Чтобы закончить с темой политкорректного университета, обратим внимание еще на один аспект современной академической жизни – на ее обусловленный политкорректностью коллективизм. Архетипический образ, который лег в основу всей науки модерна, – это одинокий ученый, исследователь, университетский профессор. Как показал когда-то Альфред Шюц, это одиночество носит принципиальный характер, обусловленный спецификой научной работы. Ученый, входя в свой кабинет, как бы отряхивает с ног своих прах повседневного мира, полного практических забот и интересов, и остается свободным наедине с вечностью, которую воплощает в себе наука. Шюц даже заостряет свой тезис, утверждая, что «теоретизирующий индивидуум одинок: у него нет социальной среды, он стоит вне социальных отношений» [28] . Научное сообщество, если употребить для наших целей термин Норберта Элиаса, – это сообщество индивидов. Современный же эгалитарный (= политкорректный) университет, наоборот, изобретает разные способы сгладить, снизить, вовсе нивелировать различия талантливых и неталантливых, успешных и неуспешных ученых, например, выдвигая на первый план «команды» вместо индивидов, формулируя требования командной работы, как будто команда дает какое-то новое, небывалое качество. Ту же цель преследуют и многочисленные «сетевые» методики, а также семинары. Речь идет об исследовательских семинарах. Предполагается, что новые идеи возникают не в библиотечном (или теперь компьютерном) одиночестве ученого, а в процессе обмена мнениями со специально для этого собравшимися коллегами. Конечно, иногда бывает полезно создание команд и групп для достижения определенных ясно поставленных целей, но нужно четко понимать, что в научной области группа не в состоянии достичь уровня, превосходящего уровень самых талантливых ее членов. Она – не сообщество равных: она обладает своей структурой, где один или максимум два индивида играют роль инноваторов, поставщиков идей, а у остальных – вспомогательные функции.

Если вернуться к тезису о неразрывной связи политкорректности с ресентиментом левых интеллектуалов, то из сказанного следует, что в результате уравнивания статусов и доходов интеллектуалов разных ориентаций левый интеллектуализм лишается своей ресентиментной составляющей (либо эта составляющая сохраняется как чисто декоративный элемент) и оказывается ничем иным, как одной из возможных исследовательских стратегий.

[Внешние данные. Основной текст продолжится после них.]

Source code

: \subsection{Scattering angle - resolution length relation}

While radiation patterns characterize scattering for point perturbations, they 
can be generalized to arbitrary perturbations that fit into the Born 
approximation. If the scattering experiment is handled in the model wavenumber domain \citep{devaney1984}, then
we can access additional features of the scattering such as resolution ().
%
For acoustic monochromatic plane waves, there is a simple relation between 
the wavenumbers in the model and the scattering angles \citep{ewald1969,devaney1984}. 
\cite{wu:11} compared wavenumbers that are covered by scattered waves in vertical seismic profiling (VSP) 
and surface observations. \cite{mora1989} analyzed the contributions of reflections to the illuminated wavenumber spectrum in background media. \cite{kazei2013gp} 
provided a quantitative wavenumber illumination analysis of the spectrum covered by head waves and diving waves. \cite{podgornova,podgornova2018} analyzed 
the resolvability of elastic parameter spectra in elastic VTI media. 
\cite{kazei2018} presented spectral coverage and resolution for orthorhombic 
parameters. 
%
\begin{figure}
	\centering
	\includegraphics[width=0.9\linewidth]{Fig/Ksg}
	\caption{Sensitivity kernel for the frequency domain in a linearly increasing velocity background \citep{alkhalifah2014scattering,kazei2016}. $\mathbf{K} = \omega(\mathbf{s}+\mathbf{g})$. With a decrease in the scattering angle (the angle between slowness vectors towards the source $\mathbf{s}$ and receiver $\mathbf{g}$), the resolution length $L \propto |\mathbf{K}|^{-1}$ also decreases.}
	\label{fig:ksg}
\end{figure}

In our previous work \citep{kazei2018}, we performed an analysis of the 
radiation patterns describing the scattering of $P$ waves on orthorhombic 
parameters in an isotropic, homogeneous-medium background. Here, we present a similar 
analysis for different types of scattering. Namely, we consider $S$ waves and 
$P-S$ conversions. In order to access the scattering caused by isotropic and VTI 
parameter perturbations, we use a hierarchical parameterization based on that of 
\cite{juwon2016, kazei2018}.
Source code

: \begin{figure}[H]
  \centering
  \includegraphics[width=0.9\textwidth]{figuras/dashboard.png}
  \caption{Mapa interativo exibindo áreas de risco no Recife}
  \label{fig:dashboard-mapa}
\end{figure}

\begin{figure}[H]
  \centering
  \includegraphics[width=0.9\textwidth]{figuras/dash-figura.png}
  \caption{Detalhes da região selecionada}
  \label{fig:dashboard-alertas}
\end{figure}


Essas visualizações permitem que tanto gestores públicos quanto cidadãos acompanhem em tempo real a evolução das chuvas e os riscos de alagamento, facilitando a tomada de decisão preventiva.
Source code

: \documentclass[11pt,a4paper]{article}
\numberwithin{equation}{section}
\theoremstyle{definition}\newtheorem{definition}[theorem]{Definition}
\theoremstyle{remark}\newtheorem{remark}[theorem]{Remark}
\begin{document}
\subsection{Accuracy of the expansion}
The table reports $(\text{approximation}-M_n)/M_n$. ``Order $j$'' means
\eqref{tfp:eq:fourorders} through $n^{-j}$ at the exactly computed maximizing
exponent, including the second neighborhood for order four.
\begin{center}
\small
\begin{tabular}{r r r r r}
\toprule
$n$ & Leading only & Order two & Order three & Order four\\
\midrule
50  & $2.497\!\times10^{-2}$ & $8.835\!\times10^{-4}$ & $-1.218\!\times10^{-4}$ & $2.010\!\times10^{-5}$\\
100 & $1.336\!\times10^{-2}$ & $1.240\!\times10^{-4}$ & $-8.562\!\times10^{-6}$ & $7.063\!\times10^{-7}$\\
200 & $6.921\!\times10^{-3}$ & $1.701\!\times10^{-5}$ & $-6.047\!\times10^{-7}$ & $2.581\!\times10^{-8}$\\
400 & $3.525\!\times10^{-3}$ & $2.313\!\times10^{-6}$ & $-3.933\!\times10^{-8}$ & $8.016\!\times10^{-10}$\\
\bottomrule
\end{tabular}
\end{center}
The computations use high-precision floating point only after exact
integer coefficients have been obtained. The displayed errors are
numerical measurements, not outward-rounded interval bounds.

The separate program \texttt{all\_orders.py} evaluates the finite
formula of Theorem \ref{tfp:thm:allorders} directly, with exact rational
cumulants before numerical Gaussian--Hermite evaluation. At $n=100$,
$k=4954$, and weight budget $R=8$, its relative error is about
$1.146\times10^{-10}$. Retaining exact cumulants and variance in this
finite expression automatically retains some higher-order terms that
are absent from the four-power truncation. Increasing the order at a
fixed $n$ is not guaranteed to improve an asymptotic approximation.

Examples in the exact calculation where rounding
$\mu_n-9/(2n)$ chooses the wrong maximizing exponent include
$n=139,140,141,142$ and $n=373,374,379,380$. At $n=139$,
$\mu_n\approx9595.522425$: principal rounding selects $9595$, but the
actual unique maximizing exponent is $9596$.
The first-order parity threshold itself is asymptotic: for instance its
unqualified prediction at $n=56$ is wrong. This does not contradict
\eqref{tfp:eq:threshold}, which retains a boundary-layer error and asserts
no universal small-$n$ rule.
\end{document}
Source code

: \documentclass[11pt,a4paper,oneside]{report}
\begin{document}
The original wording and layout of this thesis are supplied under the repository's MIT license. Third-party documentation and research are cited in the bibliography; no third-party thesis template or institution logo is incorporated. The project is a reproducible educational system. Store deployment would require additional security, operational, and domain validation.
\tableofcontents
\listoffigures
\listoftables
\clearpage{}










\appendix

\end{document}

Сравнительные достоинства исследовательских стратегий в социальных науках определяются в конечном счете тем, насколько они пригодны и плодотворны в постановке новых проблем. «Левая» исследовательская стратегия, безусловно, плодотворна. Так, не только политико-публицистические, но и вполне академические исследования положения и образа жизни рабочих, колониальной эксплуатации стран третьего мира, труда и профессиональной занятости детей и женщин, экологических последствий промышленного развития и т. д. приводят к постановке социально значимых проблем и к поиску их решений даже не в академической сфере, а в области политик и технологий. Сближение образа жизни и экономического положения рабочих в развитых странах Запада с образом жизни и положением среднего класса, уравнение в определенной степени прав женщин и мужчин, обязательные экологическое обеспечение и экологическая экспертиза всех проектов – результат постановки проблем в рамках того самого левого мышления, как оно (впрочем, достаточно расширительно) трактуется Больцем.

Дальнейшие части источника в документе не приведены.